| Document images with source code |
○ ○ ○
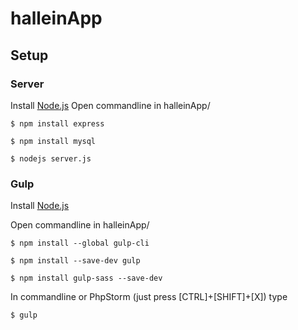 # halleinApp
## Setup
### Server
Install [Node.js](https://nodejs.org/en/download/)
Open commandline in halleinApp/
```
$ npm install express
 
$ npm install mysql
 
$ nodejs server.js
```

### Gulp
Install [Node.js](https://nodejs.org/en/download/)

Open commandline in halleinApp/
```
$ npm install --global gulp-cli
 
$ npm install --save-dev gulp
 
$ npm install gulp-sass --save-dev
```
In commandline or PhpStorm (just press [CTRL]+[SHIFT]+[X]) type
```
$ gulp
```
○ ○ ○
| WORK TO BE COMPLETED |
Output every line above exactly as it stands, and drop any picture.

| EXERCISE RESULT |
 # halleinApp
## Setup
### Server
Install [Node.js](https://nodejs.org/en/download/)
Open commandline in halleinApp/
```
$ npm install express
 
$ npm install mysql
 
$ nodejs server.js
```

### Gulp
Install [Node.js](https://nodejs.org/en/download/)

Open commandline in halleinApp/
```
$ npm install --global gulp-cli
 
$ npm install --save-dev gulp
 
$ npm install gulp-sass --save-dev
```
In commandline or PhpStorm (just press [CTRL]+[SHIFT]+[X]) type
```
$ gulp
```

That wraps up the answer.